Tonight, Again Page 8
I vaguely saw where this was going, but I knew I didn’t have to worry. Denny was going to cross every “t” and dot every “i” for me. “With a man, though, you don’t know do you? I mean, you could end up drilling his arse and spitting in his face—which I do love—or be flat on your back with your fanny doing an interpretation of a goldfish. I mean…it’s all on the cards, isn’t it? Well, I suppose it isn’t with you. You don’t like getting fucked, do you?”
“I…I never tried it.”
“I know,” he said, suddenly almost paternal, “it’s a primal thing. Shit. And you think at first, oh that’s disgusting. But you know what?”
“What?”
“It is. But it’s wonderful. So you get over the disgusting part and you thank God that he put a hole down there.”
“Is there anything you won’t do?”
“Well, yes. I mean…children and the dead.”
“Animals?”
“Probably.”
“Probably yes or probably no.”
“Probably probably.”
But as I said, his gift, his genius perhaps, was this eroticizing capacity. When you’d been talking with Denny for a little while everything seemed to take on new meaning, and that’s a rare skill. To be able to make somebody think about the world in a completely different way; that’s very rare. Of course that wasn’t his intention. He was just looking for things that would stimulate him. Nowadays (this was twenty years ago) he’d probably be diagnosed with a case of sex addiction, and be in counseling and on medication. But back then people didn’t know what to do with him. He was simply, notoriously, himself. A force not of nature, but of glorious unnaturalness.

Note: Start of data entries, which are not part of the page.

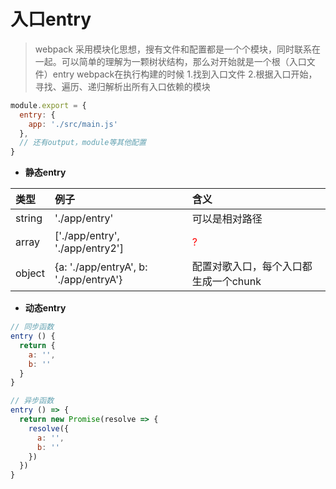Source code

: # 入口entry

> webpack 采用模块化思想，搜有文件和配置都是一个个模块，同时联系在一起。可以简单的理解为一颗树状结构，那么对开始就是一个根（入口文件）entry
webpack在执行构建的时候
1.找到入口文件
2.根据入口开始，寻找、遍历、递归解析出所有入口依赖的模块

```js
module.export = {
  entry: {
    app: './src/main.js'
  },
  // 还有output，module等其他配置
}
```

- **静态entry**

类型|例子|含义
:---|:---|:--
string | './app/entry'| 可以是相对路径
array | ['./app/entry', './app/entry2'] | <span style="color:red;">?</span>
object | {a: './app/entryA', b: './app/entryA'} | 配置对歌入口，每个入口都生成一个chunk

- **动态entry**

```js
// 同步函数
entry () {
  return {
    a: '',
    b: ''
  }
}

// 异步函数
entry () => {
  return new Promise(resolve => {
    resolve({
      a: '',
      b: ''
    })
  })
}
```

His other great love was history, which he taught for a while at Oxford before being obliged to leave after an unfortunate incident in which he’d passed out while giving an address to an assembly of visiting professors, and was discovered when his tie was loosened and his shirt unbuttoned, to be wearing a rubber French maid’s outfit under his tweeds. It had been a little too tight, and he’d fainted. He never understood why the authorities at Oxford had made such a song and dance about it.

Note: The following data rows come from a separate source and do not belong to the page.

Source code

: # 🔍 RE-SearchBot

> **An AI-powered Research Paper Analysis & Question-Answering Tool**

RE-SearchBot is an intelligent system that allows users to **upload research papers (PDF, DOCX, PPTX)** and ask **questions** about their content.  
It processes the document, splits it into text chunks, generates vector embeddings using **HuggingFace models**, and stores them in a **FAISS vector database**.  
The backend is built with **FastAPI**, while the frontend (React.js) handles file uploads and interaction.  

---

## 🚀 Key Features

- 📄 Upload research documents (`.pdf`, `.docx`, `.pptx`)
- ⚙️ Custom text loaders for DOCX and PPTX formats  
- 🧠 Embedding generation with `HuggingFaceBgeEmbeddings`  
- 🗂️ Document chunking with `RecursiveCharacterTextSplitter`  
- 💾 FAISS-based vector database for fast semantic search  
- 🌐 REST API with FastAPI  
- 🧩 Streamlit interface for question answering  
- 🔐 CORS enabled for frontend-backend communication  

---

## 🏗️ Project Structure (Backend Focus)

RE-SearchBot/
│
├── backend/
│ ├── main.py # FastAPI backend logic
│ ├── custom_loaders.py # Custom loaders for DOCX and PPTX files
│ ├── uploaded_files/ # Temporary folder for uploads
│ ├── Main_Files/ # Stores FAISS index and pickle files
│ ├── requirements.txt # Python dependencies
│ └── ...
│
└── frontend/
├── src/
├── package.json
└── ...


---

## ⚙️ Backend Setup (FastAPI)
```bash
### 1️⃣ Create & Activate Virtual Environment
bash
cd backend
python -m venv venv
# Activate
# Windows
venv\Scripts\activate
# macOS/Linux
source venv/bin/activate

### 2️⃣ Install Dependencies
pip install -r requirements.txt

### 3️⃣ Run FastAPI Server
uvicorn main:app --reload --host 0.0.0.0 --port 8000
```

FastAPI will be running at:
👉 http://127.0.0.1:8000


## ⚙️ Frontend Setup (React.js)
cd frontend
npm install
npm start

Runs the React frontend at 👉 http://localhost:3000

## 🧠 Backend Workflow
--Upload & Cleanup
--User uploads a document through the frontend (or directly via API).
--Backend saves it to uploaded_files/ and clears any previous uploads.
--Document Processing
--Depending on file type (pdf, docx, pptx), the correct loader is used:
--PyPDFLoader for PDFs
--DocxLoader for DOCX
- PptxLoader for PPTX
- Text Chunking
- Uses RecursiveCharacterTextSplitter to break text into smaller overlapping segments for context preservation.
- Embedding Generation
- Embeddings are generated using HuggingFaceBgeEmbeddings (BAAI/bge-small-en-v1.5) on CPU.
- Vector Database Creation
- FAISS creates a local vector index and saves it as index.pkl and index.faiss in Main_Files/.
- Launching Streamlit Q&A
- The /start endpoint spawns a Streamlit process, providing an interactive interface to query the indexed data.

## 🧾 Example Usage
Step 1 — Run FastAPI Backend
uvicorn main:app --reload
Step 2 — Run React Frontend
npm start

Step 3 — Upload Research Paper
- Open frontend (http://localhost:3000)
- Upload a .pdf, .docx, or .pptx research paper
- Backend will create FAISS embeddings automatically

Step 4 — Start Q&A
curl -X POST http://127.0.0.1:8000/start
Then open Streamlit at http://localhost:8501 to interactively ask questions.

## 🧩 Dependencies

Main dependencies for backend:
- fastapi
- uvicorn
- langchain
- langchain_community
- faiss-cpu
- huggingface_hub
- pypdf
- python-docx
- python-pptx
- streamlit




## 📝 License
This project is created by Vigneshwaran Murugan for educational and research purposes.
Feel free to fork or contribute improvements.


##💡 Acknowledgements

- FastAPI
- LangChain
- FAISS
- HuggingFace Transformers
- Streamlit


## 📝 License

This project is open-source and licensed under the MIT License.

“They’re all hypocrites,” he said, and would offer chapter and verse on the peccadilloes of some of his fellow lecturers, including a very leftist professor who, according to Denny, could not get an erection unless he was being beaten by a girl in an S.S. uniform. “And this man starts pontificating about my little experiment in rubber as though he was the Archbishop of Canterbury. There’s not very much I find obscene, but that…that I find obscene.”
“Why didn’t you blow the whistle on him?”
“Because I’m not going to start that kind of mudslinging, it’s petty. Anyway, I’m glad I’m out. I’m going to Paris and write my book and to hell with Oxford.”
He knew Foucault, a little; and admired him. Long before Foucault really came out, Denny was predicting it. “You’ve got to have the courage of your perversions,” he’d say. “Once you’ve made it all public—once everybody knows the worst you’ve ever done—they’ve got nothing over you. You’re free. You can get on with living. No shame. No apologies.”
This was the closest he ever got to a philosophy. I often wonder how much influence he had on Foucault, who found so much inspiration in his journey into the light. All that stuff about the honesty of the bathhouse, the revelation of the sling and the ecstasies of the submissive; that sounds like it might have been seeded by Denny.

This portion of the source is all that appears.